“I winter in Florida.”
When I lived in New Orleans, I learned that the word “costume,” obviously a noun, can also be used as a verb. I love this! I love that a place has such a thing in its vernacular. “I think I'll costume on Thursday.” Or, “I had to costume today because my regular clothes are in the wash.” Maybe it's because I'm not from The City that Care Forgot, meaning the language and attitude were learned in my adulthood, but the use of “costume” as an action word isn't natural for me. Therefore, it stands out as an interesting anomaly. So, when I hear the words for the different seasons, also obviously nouns, being used as verbs, I notice.
The pretentiousness of these expressions, the ones using “winter” and “summer” as verbs, is built in. I mean, the wealth needed to change locations seasonally has a built-in snottiness, right?
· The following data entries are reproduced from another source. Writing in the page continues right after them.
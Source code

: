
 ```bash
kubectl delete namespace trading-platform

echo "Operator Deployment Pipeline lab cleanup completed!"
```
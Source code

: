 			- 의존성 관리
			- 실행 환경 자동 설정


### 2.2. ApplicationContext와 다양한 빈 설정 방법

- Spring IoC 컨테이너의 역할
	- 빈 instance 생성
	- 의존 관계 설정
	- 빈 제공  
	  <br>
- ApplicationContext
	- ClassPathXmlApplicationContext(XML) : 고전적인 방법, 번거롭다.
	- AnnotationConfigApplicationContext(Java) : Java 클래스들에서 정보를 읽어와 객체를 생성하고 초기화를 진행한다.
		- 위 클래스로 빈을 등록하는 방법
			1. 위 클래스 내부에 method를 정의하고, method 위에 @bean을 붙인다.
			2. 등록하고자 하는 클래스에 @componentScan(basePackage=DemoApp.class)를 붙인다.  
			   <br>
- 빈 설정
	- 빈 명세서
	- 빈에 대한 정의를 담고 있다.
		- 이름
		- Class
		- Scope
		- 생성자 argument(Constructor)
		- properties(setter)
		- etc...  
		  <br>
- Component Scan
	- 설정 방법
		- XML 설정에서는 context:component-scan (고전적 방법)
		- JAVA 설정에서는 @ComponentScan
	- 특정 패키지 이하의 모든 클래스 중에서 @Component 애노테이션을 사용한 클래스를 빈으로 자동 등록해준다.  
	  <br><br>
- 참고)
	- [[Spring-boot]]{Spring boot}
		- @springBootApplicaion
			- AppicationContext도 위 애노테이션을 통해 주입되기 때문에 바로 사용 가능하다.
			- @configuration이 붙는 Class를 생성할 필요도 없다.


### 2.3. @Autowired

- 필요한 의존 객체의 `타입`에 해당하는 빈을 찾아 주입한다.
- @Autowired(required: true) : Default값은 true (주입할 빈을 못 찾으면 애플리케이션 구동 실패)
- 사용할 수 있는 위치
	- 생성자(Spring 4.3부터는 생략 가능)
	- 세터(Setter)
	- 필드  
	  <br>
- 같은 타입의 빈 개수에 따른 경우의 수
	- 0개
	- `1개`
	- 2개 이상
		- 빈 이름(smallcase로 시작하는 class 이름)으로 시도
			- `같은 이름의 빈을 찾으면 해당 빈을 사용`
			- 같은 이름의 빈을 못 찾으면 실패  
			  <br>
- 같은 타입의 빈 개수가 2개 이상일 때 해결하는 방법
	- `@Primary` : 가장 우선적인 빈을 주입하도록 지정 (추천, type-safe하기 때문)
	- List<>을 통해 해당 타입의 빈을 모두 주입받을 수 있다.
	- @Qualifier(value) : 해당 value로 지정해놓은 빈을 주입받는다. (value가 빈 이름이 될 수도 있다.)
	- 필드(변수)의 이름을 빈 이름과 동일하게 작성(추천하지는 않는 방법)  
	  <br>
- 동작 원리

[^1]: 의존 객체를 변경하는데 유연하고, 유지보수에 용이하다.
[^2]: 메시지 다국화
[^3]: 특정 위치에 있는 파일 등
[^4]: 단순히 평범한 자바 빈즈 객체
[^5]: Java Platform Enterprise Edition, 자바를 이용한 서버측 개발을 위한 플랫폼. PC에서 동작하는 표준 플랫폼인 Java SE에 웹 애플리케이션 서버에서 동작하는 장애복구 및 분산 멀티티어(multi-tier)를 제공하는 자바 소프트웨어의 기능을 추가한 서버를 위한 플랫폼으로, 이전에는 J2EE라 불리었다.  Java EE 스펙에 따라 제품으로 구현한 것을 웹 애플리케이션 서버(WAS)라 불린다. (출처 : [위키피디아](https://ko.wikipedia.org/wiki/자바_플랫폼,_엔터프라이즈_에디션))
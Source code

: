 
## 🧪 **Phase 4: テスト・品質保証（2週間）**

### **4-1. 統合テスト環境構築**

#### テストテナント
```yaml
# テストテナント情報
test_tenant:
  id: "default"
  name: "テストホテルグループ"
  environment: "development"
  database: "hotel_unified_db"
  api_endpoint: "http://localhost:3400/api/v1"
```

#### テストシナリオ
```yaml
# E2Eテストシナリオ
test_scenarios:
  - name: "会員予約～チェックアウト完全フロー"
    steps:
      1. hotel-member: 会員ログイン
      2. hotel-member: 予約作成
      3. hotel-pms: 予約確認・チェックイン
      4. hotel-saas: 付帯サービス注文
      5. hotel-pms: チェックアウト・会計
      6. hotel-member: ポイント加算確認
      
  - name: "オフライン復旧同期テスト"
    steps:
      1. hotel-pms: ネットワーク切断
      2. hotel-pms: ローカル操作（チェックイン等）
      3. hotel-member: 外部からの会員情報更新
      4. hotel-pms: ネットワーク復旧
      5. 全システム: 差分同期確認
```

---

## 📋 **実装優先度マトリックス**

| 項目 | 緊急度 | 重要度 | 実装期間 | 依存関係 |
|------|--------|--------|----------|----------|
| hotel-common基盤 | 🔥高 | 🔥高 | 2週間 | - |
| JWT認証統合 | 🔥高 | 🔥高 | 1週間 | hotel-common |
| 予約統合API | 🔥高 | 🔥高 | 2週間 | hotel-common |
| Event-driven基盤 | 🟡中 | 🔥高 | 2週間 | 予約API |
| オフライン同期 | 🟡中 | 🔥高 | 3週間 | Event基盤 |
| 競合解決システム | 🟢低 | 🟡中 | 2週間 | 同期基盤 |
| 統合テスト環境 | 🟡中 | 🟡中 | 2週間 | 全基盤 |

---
Well not so fast, there!
I winter in Florida.
Has a nice ring to it, doesn't it? Sounds far prettier than calling myself a snowbird. (To which, by the way, I take exception. To the casual observer, I may appear very snowbird-like, but my wintering in Florida is a bit different. That's my story, and I'm sticking to it.)
I also summer. Since beginning this nationwide adventure, I have summered in Maine, Arkansas, and South Dakota. This year, I will summer in Delaware. I find it tremendously curious that I don't spring or fall. I wonder why our nouns-as-verbs work for only two of the four seasons. Interesting! I did spring out of bed and fall to the floor when I woke up late the other morning, but that isn't the context I'm looking for here. There's no doubt that someone, somewhere has used “spring” and “fall” as seasonal verbs, but it apparently just didn't take. I can certainly understand why. Isn't language lovely?!
The beauty of wintering in southeast Florida is that it feels like the rest of the country's summer. The beauty of summering in those other places is that I can get the BEST of each location's climate/weather, but turn the key and roll on out before they get their worst. Sounds a bit selfish, I guess, to bail when the seasons change. Fair enough. I must say, though, that I am enjoying the freedom of living on wheels and chasing the sun as the seasons change. The line is often credited to Jimmy Buffett, but I picked it up from “Everybody's Talkin'” written by Fred Neil and sung by Harry Nilsson in Midnight Cowboy: “(I'm) going where the weather suits my clothes.”
Well, hell. Maybe I am a snowbird after all.